## Task to complete
Nothing in the records below should be altered in the copy, although the pictures must be left out.

## Given records

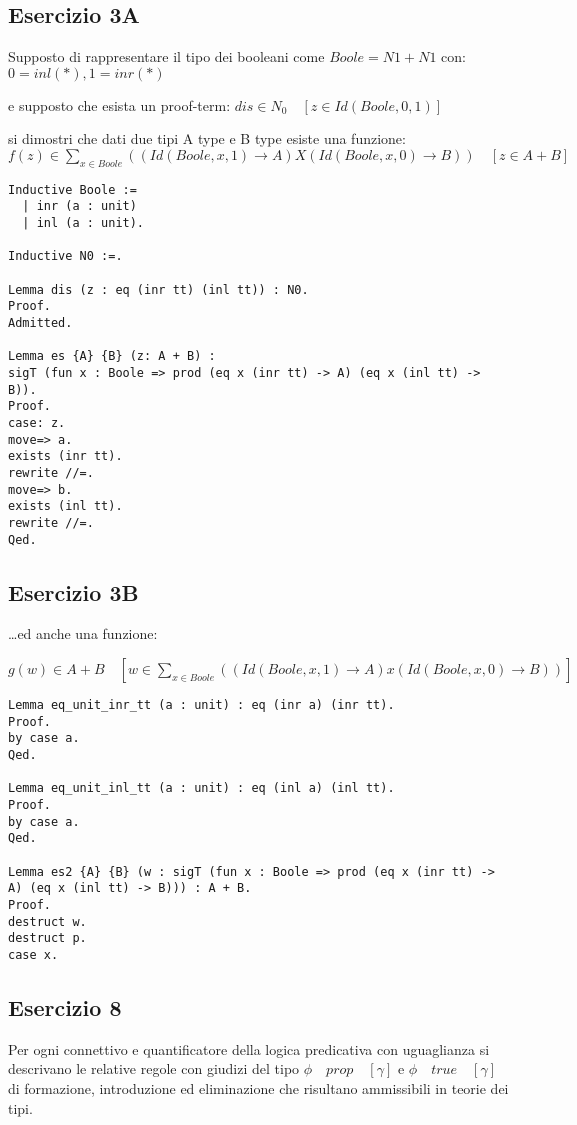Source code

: \subsection{Esercizio 3A}

Supposto di rappresentare il tipo dei booleani come $Boole = N1 + N1$ con:
$0 = inl(*), 1 = inr(*)$

e supposto che esista un proof-term:
$dis \in N_0 \quad [z \in Id(Boole, 0, 1)]$

si dimostri che dati due tipi A type e B type esiste una funzione:
$f(z) \in \sum_{x \in Boole} ( (Id(Boole, x, 1) \rightarrow A) X (Id(Boole, x, 0) \rightarrow B) ) \quad [ z \in A + B ]$

\begin{lstlisting}[language=Coq]
Inductive Boole :=
  | inr (a : unit)
  | inl (a : unit).

Inductive N0 :=.

Lemma dis (z : eq (inr tt) (inl tt)) : N0.
Proof.
Admitted.

Lemma es {A} {B} (z: A + B) :
sigT (fun x : Boole => prod (eq x (inr tt) -> A) (eq x (inl tt) -> B)).
Proof.
case: z.
move=> a.
exists (inr tt).
rewrite //=.
move=> b.
exists (inl tt).
rewrite //=.
Qed.
\end{lstlisting}

\subsection{Esercizio 3B}

\dots ed anche una funzione:

$g(w) \in A + B \quad [w \in \sum_{x \in Boole} ( (Id(Boole, x, 1) \rightarrow A) x (Id(Boole, x, 0) \rightarrow B) )]$

\begin{lstlisting}[language=Coq]
Lemma eq_unit_inr_tt (a : unit) : eq (inr a) (inr tt).
Proof.
by case a.
Qed.

Lemma eq_unit_inl_tt (a : unit) : eq (inl a) (inl tt).
Proof.
by case a.
Qed.

Lemma es2 {A} {B} (w : sigT (fun x : Boole => prod (eq x (inr tt) -> A) (eq x (inl tt) -> B))) : A + B.
Proof.
destruct w.
destruct p.
case x.
\end{lstlisting}

\subsection{Esercizio 8}

Per ogni connettivo e quantificatore della logica predicativa con uguaglianza si
descrivano le relative regole con giudizi del tipo $\phi \quad prop \quad [\gamma]$ e
$\phi \quad true \quad [\gamma]$ di formazione, introduzione ed eliminazione che risultano
ammissibili in teorie dei tipi.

## Response area
Source code

: \subsection{Esercizio 3A}

Supposto di rappresentare il tipo dei booleani come $Boole = N1 + N1$ con:
$0 = inl(*), 1 = inr(*)$

e supposto che esista un proof-term:
$dis \in N_0 \quad [z \in Id(Boole, 0, 1)]$

si dimostri che dati due tipi A type e B type esiste una funzione:
$f(z) \in \sum_{x \in Boole} ( (Id(Boole, x, 1) \rightarrow A) X (Id(Boole, x, 0) \rightarrow B) ) \quad [ z \in A + B ]$

\begin{lstlisting}[language=Coq]
Inductive Boole :=
  | inr (a : unit)
  | inl (a : unit).

Inductive N0 :=.

Lemma dis (z : eq (inr tt) (inl tt)) : N0.
Proof.
Admitted.

Lemma es {A} {B} (z: A + B) :
sigT (fun x : Boole => prod (eq x (inr tt) -> A) (eq x (inl tt) -> B)).
Proof.
case: z.
move=> a.
exists (inr tt).
rewrite //=.
move=> b.
exists (inl tt).
rewrite //=.
Qed.
\end{lstlisting}

\subsection{Esercizio 3B}

\dots ed anche una funzione:

$g(w) \in A + B \quad [w \in \sum_{x \in Boole} ( (Id(Boole, x, 1) \rightarrow A) x (Id(Boole, x, 0) \rightarrow B) )]$

\begin{lstlisting}[language=Coq]
Lemma eq_unit_inr_tt (a : unit) : eq (inr a) (inr tt).
Proof.
by case a.
Qed.

Lemma eq_unit_inl_tt (a : unit) : eq (inl a) (inl tt).
Proof.
by case a.
Qed.

Lemma es2 {A} {B} (w : sigT (fun x : Boole => prod (eq x (inr tt) -> A) (eq x (inl tt) -> B))) : A + B.
Proof.
destruct w.
destruct p.
case x.
\end{lstlisting}

\subsection{Esercizio 8}

Per ogni connettivo e quantificatore della logica predicativa con uguaglianza si
descrivano le relative regole con giudizi del tipo $\phi \quad prop \quad [\gamma]$ e
$\phi \quad true \quad [\gamma]$ di formazione, introduzione ed eliminazione che risultano
ammissibili in teorie dei tipi.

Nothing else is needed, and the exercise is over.